In Project 20/20, the adults who collaborate with children and young people, in the classroom and gallery, are brave enough to believe that children and young people are capable and competent in telling us about what they see. We are brave enough to try to look and listen closely. We are brave enough to try to let go of the things we love if the children we work with don’t like them! Making this shift requires time and space for reflection and levels of risk taking. It requires us, as adults, to be open to learning and receiving critical feedback. It requires artistic ambition. We are brave enough to try and to fail and to try again.

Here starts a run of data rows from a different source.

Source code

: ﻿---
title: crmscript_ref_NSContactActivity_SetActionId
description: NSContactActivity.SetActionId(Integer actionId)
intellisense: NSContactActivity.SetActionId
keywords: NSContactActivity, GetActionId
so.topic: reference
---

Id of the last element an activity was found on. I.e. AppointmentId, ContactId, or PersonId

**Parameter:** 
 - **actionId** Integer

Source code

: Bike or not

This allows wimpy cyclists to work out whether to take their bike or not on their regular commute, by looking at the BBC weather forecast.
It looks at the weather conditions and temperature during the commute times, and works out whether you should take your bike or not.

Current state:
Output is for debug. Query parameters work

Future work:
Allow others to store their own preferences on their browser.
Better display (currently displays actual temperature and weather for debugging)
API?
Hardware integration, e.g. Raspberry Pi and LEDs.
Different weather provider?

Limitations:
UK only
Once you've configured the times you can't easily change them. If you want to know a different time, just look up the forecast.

We begin this blog for Project 20/20 in the hope that new technology will support how we can pro-actively come together to deepen our understanding and connection directly with children and young people’s artistic voices in Dublin 1. Project 20/20 marks a philosophical shift, from children and young people as cultural consumers to active collaborators, and this blog aims to share our different viewpoints on how we, as adults, support this to happen.

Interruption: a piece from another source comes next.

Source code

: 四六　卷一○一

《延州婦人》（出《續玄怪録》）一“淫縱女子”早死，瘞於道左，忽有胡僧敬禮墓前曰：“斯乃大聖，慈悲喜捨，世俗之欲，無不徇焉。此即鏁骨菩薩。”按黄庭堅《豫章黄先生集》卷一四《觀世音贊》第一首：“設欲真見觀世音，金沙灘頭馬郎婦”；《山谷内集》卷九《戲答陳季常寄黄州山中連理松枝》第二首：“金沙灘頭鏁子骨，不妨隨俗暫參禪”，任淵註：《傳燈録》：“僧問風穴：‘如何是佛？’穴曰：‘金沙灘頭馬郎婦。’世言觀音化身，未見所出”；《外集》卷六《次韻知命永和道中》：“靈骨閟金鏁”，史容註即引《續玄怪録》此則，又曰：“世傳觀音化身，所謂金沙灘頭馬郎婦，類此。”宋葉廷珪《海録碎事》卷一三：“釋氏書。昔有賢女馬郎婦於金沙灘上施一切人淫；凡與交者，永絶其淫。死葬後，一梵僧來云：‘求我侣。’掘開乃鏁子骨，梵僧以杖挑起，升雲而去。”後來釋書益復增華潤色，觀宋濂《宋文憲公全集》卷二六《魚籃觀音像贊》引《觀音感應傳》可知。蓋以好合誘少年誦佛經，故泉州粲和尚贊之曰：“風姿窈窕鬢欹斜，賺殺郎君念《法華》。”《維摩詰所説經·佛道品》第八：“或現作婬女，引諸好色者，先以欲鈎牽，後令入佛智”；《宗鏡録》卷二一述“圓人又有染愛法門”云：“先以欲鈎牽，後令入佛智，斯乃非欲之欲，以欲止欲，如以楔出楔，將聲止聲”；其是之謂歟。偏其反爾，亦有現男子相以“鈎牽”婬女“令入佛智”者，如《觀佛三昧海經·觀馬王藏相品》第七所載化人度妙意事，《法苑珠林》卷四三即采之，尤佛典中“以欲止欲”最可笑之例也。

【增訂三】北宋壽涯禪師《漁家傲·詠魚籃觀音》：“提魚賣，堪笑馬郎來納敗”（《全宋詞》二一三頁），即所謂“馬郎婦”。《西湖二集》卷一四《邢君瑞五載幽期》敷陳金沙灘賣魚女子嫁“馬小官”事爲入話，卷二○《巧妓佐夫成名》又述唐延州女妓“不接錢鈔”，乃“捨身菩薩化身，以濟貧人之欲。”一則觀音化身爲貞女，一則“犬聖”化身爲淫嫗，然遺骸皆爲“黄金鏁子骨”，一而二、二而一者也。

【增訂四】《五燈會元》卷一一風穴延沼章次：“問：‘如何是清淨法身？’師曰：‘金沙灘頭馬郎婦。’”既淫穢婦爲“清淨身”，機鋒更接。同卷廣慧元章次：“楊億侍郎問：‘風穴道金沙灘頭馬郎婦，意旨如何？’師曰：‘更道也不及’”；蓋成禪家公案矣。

Project 20/20 carves out the possibility of children and young people as agents of their own cultural experience. It highlights the social mix of local and new communities in this neighbourhood and builds confidence and pride by highlighting the positive in the area in terms of character, history and artistic community. It reflects the progressive intention of the local schools and communities and challenges anti-social branding. It fosters connectivity between contemporary visual artists living and working in the area and local schools and allows time and space for a new pedagogical practices to emerge for contemporary art and formal education. We hope it will impact how our neighbourhood nurtures their young population and influence how we, as arts and cultural organisations, teachers, youth service workers, early childcare providers, artists and local government, make decisions, holding in our collective, creative imagination a neighbourhood rich in arts and culture led by children and young people and for children and young people.